(Collected data)
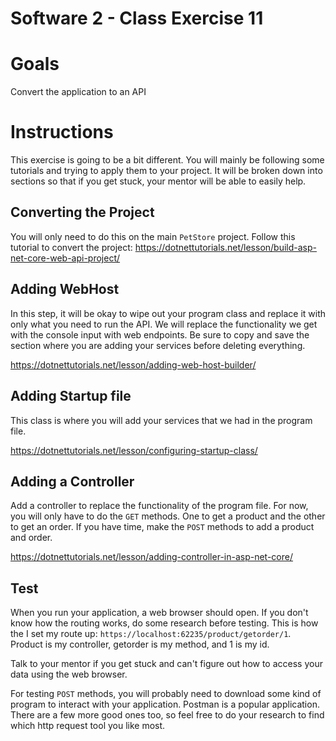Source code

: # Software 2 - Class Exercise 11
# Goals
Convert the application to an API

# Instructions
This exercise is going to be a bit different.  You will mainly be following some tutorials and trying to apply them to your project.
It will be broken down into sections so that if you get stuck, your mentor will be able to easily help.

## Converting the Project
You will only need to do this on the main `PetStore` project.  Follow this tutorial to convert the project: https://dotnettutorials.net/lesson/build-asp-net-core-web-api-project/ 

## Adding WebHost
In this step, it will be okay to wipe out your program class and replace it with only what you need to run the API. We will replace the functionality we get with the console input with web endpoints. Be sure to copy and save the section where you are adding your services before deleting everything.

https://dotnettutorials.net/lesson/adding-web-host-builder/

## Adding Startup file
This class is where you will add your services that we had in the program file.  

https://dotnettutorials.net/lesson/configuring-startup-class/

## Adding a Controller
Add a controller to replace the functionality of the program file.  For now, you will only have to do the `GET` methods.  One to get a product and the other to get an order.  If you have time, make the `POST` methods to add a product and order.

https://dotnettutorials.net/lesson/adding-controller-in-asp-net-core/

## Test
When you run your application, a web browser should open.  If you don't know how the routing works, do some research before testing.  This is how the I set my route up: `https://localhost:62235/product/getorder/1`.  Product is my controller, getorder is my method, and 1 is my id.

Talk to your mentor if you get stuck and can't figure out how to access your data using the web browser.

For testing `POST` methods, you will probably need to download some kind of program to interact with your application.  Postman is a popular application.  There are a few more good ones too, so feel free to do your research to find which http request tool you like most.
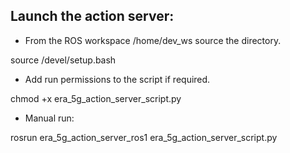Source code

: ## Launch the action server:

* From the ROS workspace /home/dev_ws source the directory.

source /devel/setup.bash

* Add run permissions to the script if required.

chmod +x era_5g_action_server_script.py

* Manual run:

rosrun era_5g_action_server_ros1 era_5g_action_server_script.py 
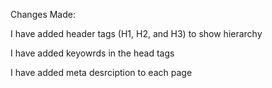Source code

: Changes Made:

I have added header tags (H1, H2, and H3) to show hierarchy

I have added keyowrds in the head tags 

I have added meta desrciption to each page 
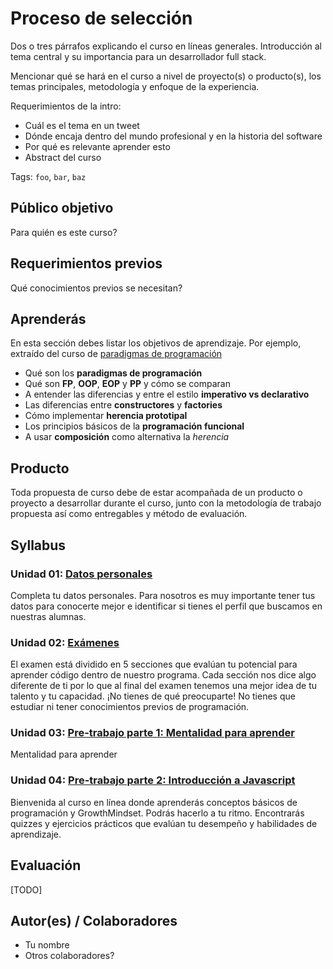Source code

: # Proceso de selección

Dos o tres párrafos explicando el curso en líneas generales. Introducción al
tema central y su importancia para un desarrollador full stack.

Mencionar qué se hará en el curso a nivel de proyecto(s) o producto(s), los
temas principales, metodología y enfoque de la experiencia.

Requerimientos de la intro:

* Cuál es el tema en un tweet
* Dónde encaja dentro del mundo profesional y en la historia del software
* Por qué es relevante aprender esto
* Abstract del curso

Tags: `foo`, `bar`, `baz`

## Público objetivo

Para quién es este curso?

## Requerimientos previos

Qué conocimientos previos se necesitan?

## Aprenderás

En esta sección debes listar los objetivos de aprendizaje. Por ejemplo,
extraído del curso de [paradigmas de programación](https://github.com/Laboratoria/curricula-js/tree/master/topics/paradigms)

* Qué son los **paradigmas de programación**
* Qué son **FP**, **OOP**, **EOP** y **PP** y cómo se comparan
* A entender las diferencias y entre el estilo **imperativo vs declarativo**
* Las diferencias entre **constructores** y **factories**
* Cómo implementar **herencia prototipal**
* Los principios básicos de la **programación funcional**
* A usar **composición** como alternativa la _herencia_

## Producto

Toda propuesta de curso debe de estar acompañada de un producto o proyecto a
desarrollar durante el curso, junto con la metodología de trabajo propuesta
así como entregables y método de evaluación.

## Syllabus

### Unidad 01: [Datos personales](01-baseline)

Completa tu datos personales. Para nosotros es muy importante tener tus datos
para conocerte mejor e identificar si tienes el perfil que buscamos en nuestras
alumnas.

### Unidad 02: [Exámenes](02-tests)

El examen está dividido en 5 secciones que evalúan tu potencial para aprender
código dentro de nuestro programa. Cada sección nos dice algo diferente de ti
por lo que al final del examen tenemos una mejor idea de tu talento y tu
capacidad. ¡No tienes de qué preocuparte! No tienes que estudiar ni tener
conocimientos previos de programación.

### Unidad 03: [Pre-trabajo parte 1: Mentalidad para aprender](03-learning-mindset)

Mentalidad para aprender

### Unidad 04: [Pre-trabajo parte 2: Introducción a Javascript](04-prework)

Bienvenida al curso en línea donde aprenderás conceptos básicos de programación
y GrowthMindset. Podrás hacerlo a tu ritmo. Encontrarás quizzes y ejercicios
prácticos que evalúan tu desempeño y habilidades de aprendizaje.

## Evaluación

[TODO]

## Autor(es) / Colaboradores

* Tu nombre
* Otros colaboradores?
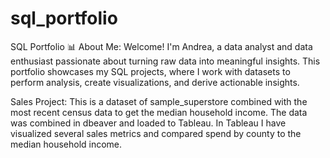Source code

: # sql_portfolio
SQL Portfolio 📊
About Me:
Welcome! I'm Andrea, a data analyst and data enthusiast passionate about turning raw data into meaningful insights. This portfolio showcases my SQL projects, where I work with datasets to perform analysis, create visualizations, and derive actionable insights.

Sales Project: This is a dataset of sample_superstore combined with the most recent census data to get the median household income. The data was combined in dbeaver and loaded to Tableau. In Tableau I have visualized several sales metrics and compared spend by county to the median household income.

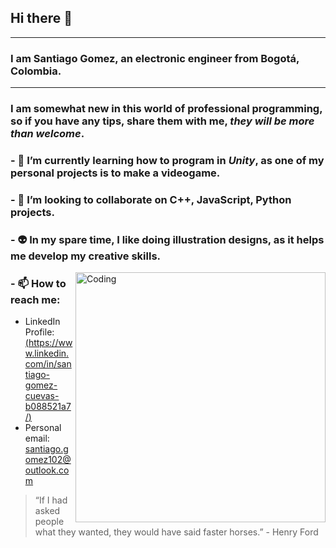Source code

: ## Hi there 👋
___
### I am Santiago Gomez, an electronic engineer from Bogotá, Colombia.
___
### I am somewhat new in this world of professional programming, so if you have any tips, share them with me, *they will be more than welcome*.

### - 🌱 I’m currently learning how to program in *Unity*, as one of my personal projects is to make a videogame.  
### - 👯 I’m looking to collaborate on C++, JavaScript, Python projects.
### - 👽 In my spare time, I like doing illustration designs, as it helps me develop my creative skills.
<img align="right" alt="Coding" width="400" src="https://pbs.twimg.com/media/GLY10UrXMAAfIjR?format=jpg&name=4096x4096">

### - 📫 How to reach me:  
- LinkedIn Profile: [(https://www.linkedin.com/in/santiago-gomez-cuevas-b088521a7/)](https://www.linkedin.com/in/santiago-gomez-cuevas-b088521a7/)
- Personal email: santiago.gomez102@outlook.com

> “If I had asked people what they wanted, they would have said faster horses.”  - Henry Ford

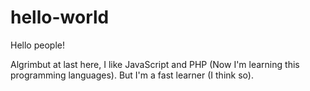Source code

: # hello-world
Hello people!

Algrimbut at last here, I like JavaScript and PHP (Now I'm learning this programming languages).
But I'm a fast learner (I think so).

**TRY IT:** Please copy the data above character for character, skipping any pictures.

**RESULT OF THE TASK:**
Source code

: # Software 2 - Class Exercise 11
# Goals
Convert the application to an API

# Instructions
This exercise is going to be a bit different.  You will mainly be following some tutorials and trying to apply them to your project.
It will be broken down into sections so that if you get stuck, your mentor will be able to easily help.

## Converting the Project
You will only need to do this on the main `PetStore` project.  Follow this tutorial to convert the project: https://dotnettutorials.net/lesson/build-asp-net-core-web-api-project/ 

## Adding WebHost
In this step, it will be okay to wipe out your program class and replace it with only what you need to run the API. We will replace the functionality we get with the console input with web endpoints. Be sure to copy and save the section where you are adding your services before deleting everything.

https://dotnettutorials.net/lesson/adding-web-host-builder/

## Adding Startup file
This class is where you will add your services that we had in the program file.  

https://dotnettutorials.net/lesson/configuring-startup-class/

## Adding a Controller
Add a controller to replace the functionality of the program file.  For now, you will only have to do the `GET` methods.  One to get a product and the other to get an order.  If you have time, make the `POST` methods to add a product and order.

https://dotnettutorials.net/lesson/adding-controller-in-asp-net-core/

## Test
When you run your application, a web browser should open.  If you don't know how the routing works, do some research before testing.  This is how the I set my route up: `https://localhost:62235/product/getorder/1`.  Product is my controller, getorder is my method, and 1 is my id.

Talk to your mentor if you get stuck and can't figure out how to access your data using the web browser.

For testing `POST` methods, you will probably need to download some kind of program to interact with your application.  Postman is a popular application.  There are a few more good ones too, so feel free to do your research to find which http request tool you like most.
Source code

: ## Launch the action server:

* From the ROS workspace /home/dev_ws source the directory.

source /devel/setup.bash

* Add run permissions to the script if required.

chmod +x era_5g_action_server_script.py

* Manual run:

rosrun era_5g_action_server_ros1 era_5g_action_server_script.py 
Source code

: Changes Made:

I have added header tags (H1, H2, and H3) to show hierarchy

I have added keyowrds in the head tags 

I have added meta desrciption to each page 
Source code

: # Proceso de selección

Dos o tres párrafos explicando el curso en líneas generales. Introducción al
tema central y su importancia para un desarrollador full stack.

Mencionar qué se hará en el curso a nivel de proyecto(s) o producto(s), los
temas principales, metodología y enfoque de la experiencia.

Requerimientos de la intro:

* Cuál es el tema en un tweet
* Dónde encaja dentro del mundo profesional y en la historia del software
* Por qué es relevante aprender esto
* Abstract del curso

Tags: `foo`, `bar`, `baz`

## Público objetivo

Para quién es este curso?

## Requerimientos previos

Qué conocimientos previos se necesitan?

## Aprenderás

En esta sección debes listar los objetivos de aprendizaje. Por ejemplo,
extraído del curso de [paradigmas de programación](https://github.com/Laboratoria/curricula-js/tree/master/topics/paradigms)

* Qué son los **paradigmas de programación**
* Qué son **FP**, **OOP**, **EOP** y **PP** y cómo se comparan
* A entender las diferencias y entre el estilo **imperativo vs declarativo**
* Las diferencias entre **constructores** y **factories**
* Cómo implementar **herencia prototipal**
* Los principios básicos de la **programación funcional**
* A usar **composición** como alternativa la _herencia_

## Producto

Toda propuesta de curso debe de estar acompañada de un producto o proyecto a
desarrollar durante el curso, junto con la metodología de trabajo propuesta
así como entregables y método de evaluación.

## Syllabus

### Unidad 01: [Datos personales](01-baseline)

Completa tu datos personales. Para nosotros es muy importante tener tus datos
para conocerte mejor e identificar si tienes el perfil que buscamos en nuestras
alumnas.

### Unidad 02: [Exámenes](02-tests)

El examen está dividido en 5 secciones que evalúan tu potencial para aprender
código dentro de nuestro programa. Cada sección nos dice algo diferente de ti
por lo que al final del examen tenemos una mejor idea de tu talento y tu
capacidad. ¡No tienes de qué preocuparte! No tienes que estudiar ni tener
conocimientos previos de programación.

### Unidad 03: [Pre-trabajo parte 1: Mentalidad para aprender](03-learning-mindset)

Mentalidad para aprender

### Unidad 04: [Pre-trabajo parte 2: Introducción a Javascript](04-prework)

Bienvenida al curso en línea donde aprenderás conceptos básicos de programación
y GrowthMindset. Podrás hacerlo a tu ritmo. Encontrarás quizzes y ejercicios
prácticos que evalúan tu desempeño y habilidades de aprendizaje.

## Evaluación

[TODO]

## Autor(es) / Colaboradores

* Tu nombre
* Otros colaboradores?
Source code

: # sql_portfolio
SQL Portfolio 📊
About Me:
Welcome! I'm Andrea, a data analyst and data enthusiast passionate about turning raw data into meaningful insights. This portfolio showcases my SQL projects, where I work with datasets to perform analysis, create visualizations, and derive actionable insights.

Sales Project: This is a dataset of sample_superstore combined with the most recent census data to get the median household income. The data was combined in dbeaver and loaded to Tableau. In Tableau I have visualized several sales metrics and compared spend by county to the median household income.

Source code

: ## Hi there 👋
___
### I am Santiago Gomez, an electronic engineer from Bogotá, Colombia.
___
### I am somewhat new in this world of professional programming, so if you have any tips, share them with me, *they will be more than welcome*.

### - 🌱 I’m currently learning how to program in *Unity*, as one of my personal projects is to make a videogame.  
### - 👯 I’m looking to collaborate on C++, JavaScript, Python projects.
### - 👽 In my spare time, I like doing illustration designs, as it helps me develop my creative skills.
<img align="right" alt="Coding" width="400" src="https://pbs.twimg.com/media/GLY10UrXMAAfIjR?format=jpg&name=4096x4096">

### - 📫 How to reach me:  
- LinkedIn Profile: [(https://www.linkedin.com/in/santiago-gomez-cuevas-b088521a7/)](https://www.linkedin.com/in/santiago-gomez-cuevas-b088521a7/)
- Personal email: santiago.gomez102@outlook.com

> “If I had asked people what they wanted, they would have said faster horses.”  - Henry Ford

Source code

: # hello-world
Hello people!

Algrimbut at last here, I like JavaScript and PHP (Now I'm learning this programming languages).
But I'm a fast learner (I think so).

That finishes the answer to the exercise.